The answer is that the two holidays, like the historical events, are about very different things. July 4 is about independence at the national level: dissolving the political bands that connect one people to another, in the words of the Declaration. Juneteenth, by contrast, is about individual freedom: breaking the shackles of slavery.
Read more: The Best Way to Honor Juneteenth, According to Activists Who Helped Make It a National Holiday
Americans have often blurred these two things together, mostly by celebrating July 4 as though it’s about individual freedom. In 1962, President John F. Kennedy described the Declaration as focused on “the individual liberty of one.” In 1986, President Ronald Reagan praised “the dream of freedom inaugurated in Independence Hall.” Bars use the idea of freedom to draw in happy-hour customers; even President Joe Biden last summer invoked the Fourth of July as the start to a “summer of freedom” to throw off pandemic restrictions. But the relationship between July 4 and individual freedom is complicated and ambiguous. The Declaration of Independence brought freedom of a sort to the American colonists. No longer subjects of the Crown, they were now citizens of their states, governing themselves. But it did nothing for the half a million people deprived of freedom in a much starker sense, the people enslaved by the American colonists.

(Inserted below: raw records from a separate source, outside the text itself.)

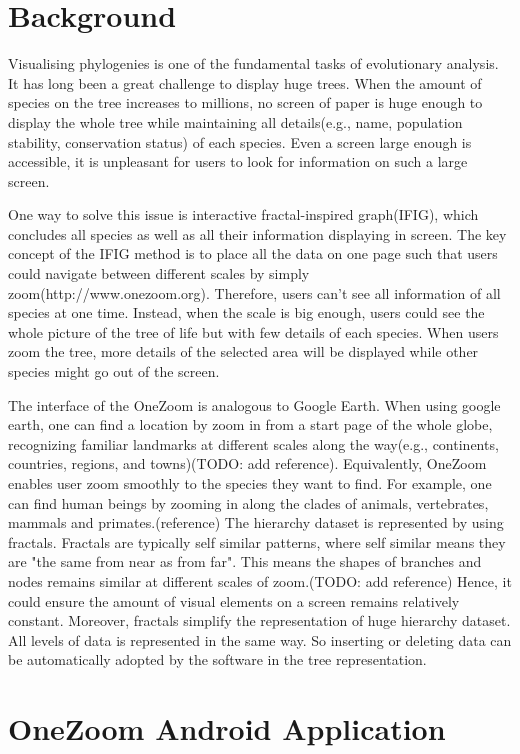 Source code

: \documentclass[MSc]{icldt}
\begin{document}
\section{Background}

Visualising phylogenies is one of the fundamental tasks of evolutionary analysis. It has long been a great challenge to display huge trees. When the amount of species on the tree increases to millions, no screen of paper is huge enough to display the whole tree while maintaining all details(e.g., name, population stability, conservation status) of each species. Even a screen large enough is accessible, it is unpleasant for users to look for information on such a large screen. 

One way to solve this issue is interactive fractal-inspired graph(IFIG), which concludes all species as well as all their information displaying in screen. The key concept of the IFIG method is to place all the data on one page such that users could navigate between different scales by simply zoom(http://www.onezoom.org). Therefore, users can't see all information of all species at one time. Instead, when the scale is big enough, users could see the whole picture of the tree of life but with few details of each species. When users zoom the tree, more details of the selected area will be displayed while other species might go out of the screen.

The interface of the OneZoom is analogous to Google Earth. When using google earth, one can find a location by zoom in from a start page of the whole globe, recognizing familiar landmarks at different scales along the way(e.g., continents, countries, regions, and towns)(TODO: add reference). Equivalently, OneZoom enables user zoom smoothly to the species they want to find. For example, one can find human beings by zooming in along the clades of animals, vertebrates, mammals and primates.(reference) The hierarchy dataset is represented by using fractals. Fractals are typically self similar patterns, where self similar means they are "the same from near as from far". This means the shapes of branches and nodes remains similar at different scales of zoom.(TODO: add reference) Hence, it could ensure the amount of visual elements on a screen remains relatively constant. Moreover, fractals simplify the representation of huge hierarchy dataset. All levels of data is represented in the same way. So inserting or deleting data can be automatically adopted by the software in the tree representation.

\section{OneZoom Android Application}
\end{document}
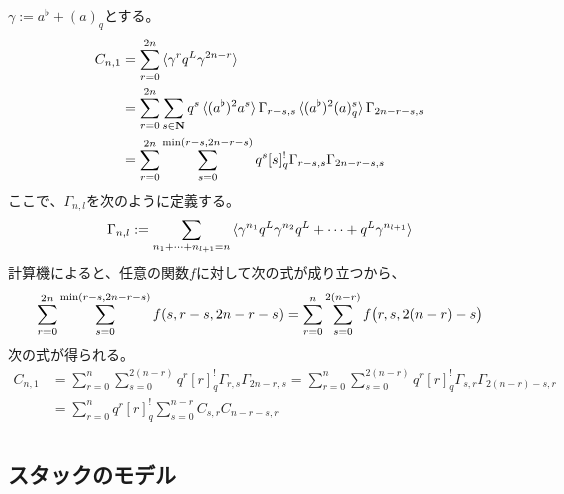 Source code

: {\begin{todo}[課題]
		$\gamma:=a^\flat+(a)_q$とする。
		\begin{equation*}\begin{split}
			C_{n,1} &= \sum_{r=0}^{2n} \mathinner{\langle{\gamma^rq^L\gamma^{2n-r}}\rangle} \\
			&= \sum_{r=0}^{2n}\sum_{s\in\mathbf{N}} q^s
				\mathinner{\langle{(a^\flat)^2a^s}\rangle} \Gamma_{r-s,s}
				\mathinner{\langle{(a^\flat)^2(a)_q^s}\rangle} \Gamma_{2n-r-s,s} \\
			&= \sum_{r=0}^{2n}\sum_{s=0}^{\min(r-s, 2n-r-s)} q^s [s]_q^!
				\Gamma_{r-s,s} \Gamma_{2n-r-s,s} \\
		\end{split}\end{equation*}
		ここで、$\Gamma_{n,l}$を次のように定義する。
		\begin{equation*}\begin{split}
			\Gamma_{n,l} := \sum_{n_1 +\cdots+ n_{l+1}=n} 
			\mathinner{\langle{\gamma^{n_1}q^L\gamma^{n_2}q^L +\cdots+ q^L\gamma^{n_{l+1}}}\rangle}
		\end{split}\end{equation*}
		計算機によると、任意の関数$f$に対して次の式が成り立つから、
		\begin{equation*}\begin{split}
			\sum_{r=0}^{2n}\sum_{s=0}^{\min(r-s, 2n-r-s)} f(s, r-s, 2n-r-s)
			= \sum_{r=0}^{n}\sum_{s=0}^{2(n-r)} f\bigl({r, s, 2(n-r) - s}\bigr)
		\end{split}\end{equation*}
		次の式が得られる。
		\begin{equation*}\begin{split}
			C_{n,1} &= \sum_{r=0}^{n}\sum_{s=0}^{2(n-r)} q^r [r]_q^!
				\Gamma_{r,s} \Gamma_{2n-r,s}
			= \sum_{r=0}^{n}\sum_{s=0}^{2(n-r)} q^r [r]_q^!
				\Gamma_{s,r} \Gamma_{2(n-r)-s,r} \\
			&= \sum_{r=0}^{n} q^r [r]_q^!\sum_{s=0}^{n-r} C_{s,r} C_{n-r-s,r} \\
		\end{split}\end{equation*}
	\end{todo} %
\subsection{スタックのモデル}\label{s2:スタックのモデル} %
}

The Revolution, on the other hand, did bring freedom to tens of thousands of enslaved people. But that was mostly because the war afforded them an opportunity to escape their enslavement and find freedom with the British. The British issued multiple emancipation proclamations, and their practice of freeing enslaved people is the last and gravest charge the Declaration levies against King George: he is encouraging “domestic insurrections,” by which the signers meant slave revolts. When the Revolution concluded with the Treaty of Paris, the victorious Patriots demanded the return of formerly enslaved people; when the British defied that obligation, the Americans pursued it for years.

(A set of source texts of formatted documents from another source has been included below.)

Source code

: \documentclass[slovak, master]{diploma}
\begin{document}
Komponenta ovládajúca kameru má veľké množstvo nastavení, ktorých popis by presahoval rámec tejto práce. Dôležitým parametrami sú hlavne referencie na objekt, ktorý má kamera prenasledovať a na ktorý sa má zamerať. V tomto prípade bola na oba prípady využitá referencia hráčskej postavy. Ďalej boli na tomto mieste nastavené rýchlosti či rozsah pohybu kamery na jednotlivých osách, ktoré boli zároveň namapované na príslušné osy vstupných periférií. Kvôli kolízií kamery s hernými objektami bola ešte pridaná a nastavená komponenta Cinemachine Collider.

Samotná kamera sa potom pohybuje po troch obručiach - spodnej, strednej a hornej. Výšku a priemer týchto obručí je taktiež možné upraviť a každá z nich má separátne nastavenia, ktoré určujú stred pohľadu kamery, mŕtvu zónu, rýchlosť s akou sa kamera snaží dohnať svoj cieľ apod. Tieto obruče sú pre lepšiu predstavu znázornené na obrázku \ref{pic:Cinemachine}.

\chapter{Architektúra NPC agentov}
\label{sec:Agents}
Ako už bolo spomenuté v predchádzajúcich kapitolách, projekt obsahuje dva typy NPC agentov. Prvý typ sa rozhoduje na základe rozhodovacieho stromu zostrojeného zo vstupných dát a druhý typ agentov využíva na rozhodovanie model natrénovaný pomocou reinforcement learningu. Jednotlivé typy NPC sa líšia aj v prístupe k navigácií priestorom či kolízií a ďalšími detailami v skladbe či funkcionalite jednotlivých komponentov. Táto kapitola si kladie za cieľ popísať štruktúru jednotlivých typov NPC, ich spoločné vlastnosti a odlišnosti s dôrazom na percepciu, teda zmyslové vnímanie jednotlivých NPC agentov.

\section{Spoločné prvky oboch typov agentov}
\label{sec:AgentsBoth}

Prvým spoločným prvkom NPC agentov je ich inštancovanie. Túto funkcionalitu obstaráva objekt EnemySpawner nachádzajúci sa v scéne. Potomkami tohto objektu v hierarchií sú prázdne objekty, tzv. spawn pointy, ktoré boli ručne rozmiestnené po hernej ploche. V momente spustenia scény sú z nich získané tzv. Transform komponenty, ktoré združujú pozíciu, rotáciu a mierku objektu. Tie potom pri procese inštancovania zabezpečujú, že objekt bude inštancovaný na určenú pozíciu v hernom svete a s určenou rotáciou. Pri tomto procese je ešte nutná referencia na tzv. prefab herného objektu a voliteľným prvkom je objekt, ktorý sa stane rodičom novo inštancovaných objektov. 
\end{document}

Confronted with these facts, we may reassure ourselves that the two holidays are complementary, that Juneteenth is the completion of the struggle for liberty that started with July 4. Most of us have absorbed the idea, famously articulated by Abraham Lincoln in the Gettysburg Address, that the Declaration of Independence was on the side of the Union. Lincoln’s view is now virtually unchallenged. But it has prevailed largely because Lincoln’s side won the Civil War. Considered on its own merits, the idea is quite unpersuasive.
The Declaration, remember, is fundamentally about disunion—that is, secession. The theory of the Declaration is that governments are formed for certain purposes, deriving legitimacy from consent, and that if they threaten those purposes, people may withdraw their consent and alter or abolish the government. That is precisely what the South was doing, and Lincoln’s response was to deny their right to alter the government and to impose on them an authority to which they did not consent. Does the Declaration of Independence support the people who are declaring their independence, or those who suppress independence by force of arms? If we’re being honest, that’s not a close call.

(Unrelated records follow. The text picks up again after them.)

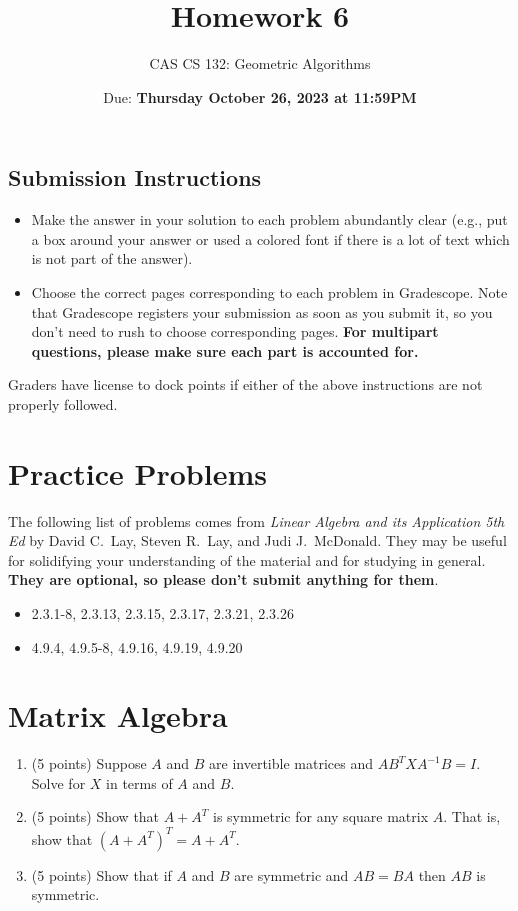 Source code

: \documentclass{article}
\title{
  Homework 6
}
\author{CAS CS 132: Geometric Algorithms}
\date{Due: \textbf{Thursday October 26, 2023 at 11:59PM}}
\theoremstyle{remark}
\begin{document}
\maketitle

\subsection*{Submission Instructions}
\begin{itemize}
\item Make the answer in your solution to each problem abundantly clear (e.g., put a box around your answer or used a colored font if there is a lot of text which is not part of the answer).
\item Choose the correct pages corresponding to each problem in Gradescope. Note that Gradescope registers your submission as soon as you submit it, so you don't need to rush to choose corresponding pages.
  \textbf{For multipart questions, please make sure each part is accounted for.}
\end{itemize}
Graders have license to dock points if either of the above instructions are not properly followed.


\section*{Practice Problems}

The following list of problems comes from \textit{Linear Algebra and its Application 5th Ed} by David C.\ Lay, Steven R.\ Lay, and Judi J.\ McDonald.
They may be useful for solidifying your understanding of the material and for studying in general.
\textbf{They are optional, so please don't submit anything for them}.

\begin{itemize}
\item 2.3.1-8, 2.3.13, 2.3.15, 2.3.17, 2.3.21, 2.3.26
\item 4.9.4, 4.9.5-8, 4.9.16, 4.9.19, 4.9.20
\end{itemize}

\pagebreak
\section{Matrix Algebra}

\begin{enumerate}
\item (5 points) Suppose $A$ and $B$ are invertible matrices and $AB^TXA^{-1}B = I$. Solve for $X$ in terms of $A$ and $B$.
\item (5 points) Show that $A + A^T$ is symmetric for any square matrix $A$. That is, show that $(A + A^T)^T = A + A^T$.
\item (5 points) Show that if $A$ and $B$ are symmetric and $AB = BA$ then $AB$ is symmetric.
\end{enumerate}
\end{document}
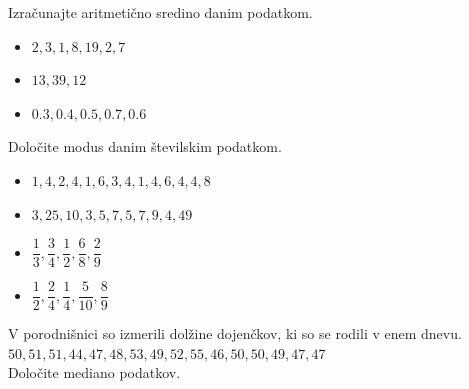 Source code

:             \begin{naloga}
                Izračunajte aritmetično sredino danim podatkom.
                \begin{itemize}
                    \item $2, 3, 1, 8, 19, 2, 7$
                    \item $13, 39, 12$
                    \item $0.3, 0.4, 0.5, 0.7, 0.6$
                \end{itemize}            \end{naloga}
        

        
            \begin{naloga}
                Določite modus danim številskim podatkom.
                \begin{itemize}
                    \item $1, 4, 2, 4, 1, 6, 3, 4, 1, 4, 6, 4, 4, 8$
                    \item $3, 25, 10, 3, 5, 7, 5, 7, 9, 4, 49$
                    \item $\dfrac{1}{3}, \dfrac{3}{4}, \dfrac{1}{2}, \dfrac{6}{8}, \dfrac{2}{9}$
                    \item $\dfrac{1}{2}, \dfrac{2}{4}, \dfrac{1}{4}, \dfrac{5}{10}, \dfrac{8}{9}$
                \end{itemize}
            \end{naloga}

            \begin{naloga}
                V porodnišnici so izmerili dolžine dojenčkov, ki so se rodili v enem dnevu.  \\
                $50, 51, 51, 44, 47, 48, 53, 49, 52, 55, 46, 50, 50, 49, 47, 47$ \\
                Določite mediano podatkov.
            \end{naloga}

The real relationship between Juneteenth and July 4 is closer to inversion than completion. Juneteenth is the flip side of July 4. July 4 celebrates the right of people to form their own political communities and make their own laws—including, if they want, laws that enslave people who are outsiders to those communities. During the Civil War, the Confederates honored July 4 as fervently as the Union and proclaimed themselves “the loyal inheritors” of the principles of Independence Day. Juneteenth, by contrast, celebrates the conquest and destruction of those enslaver governments, in the name of universal individual freedom.
In the same way, the Civil War is the flip side of the American Revolution. States that recognize slavery declare their independence from a nation that has partially banned the practice. The nation refuses to accept independence and fights a war to stop it. As part of that war, it offers freedom to people enslaved by the states. That’s the Civil War, with the United States as the nation, but it’s also the Revolution, with the U.S. as the states.
The states won the Revolution, and we identify with the rebels of 1776. The nation won the Civil War, and we generally also identify with the government that defeated the rebels of 1861—though not as strongly or completely as we should. But this creates a deep instability in American identity. A house divided cannot stand, said Lincoln, and we cannot be on both sides of this war and still be one nation. We must pick a side. What we need to ask ourselves is who are the real heroes of the American story: the Revolutionary Patriots, fighting for their states’ independence but complaining that their enemies were freeing the people they enslaved, or the Civil War-era Americans who fought to bring individual freedom to others?
If we believe our own rhetoric about liberty and equality, the answer is that we subscribe to the values of the Civil War rather than the Revolution. We believe in the Constitution that was forced on the defeated South in Reconstruction, not the one ratified by 13 states in the Founding. And Juneteenth expresses our values far better than does the Fourth of July.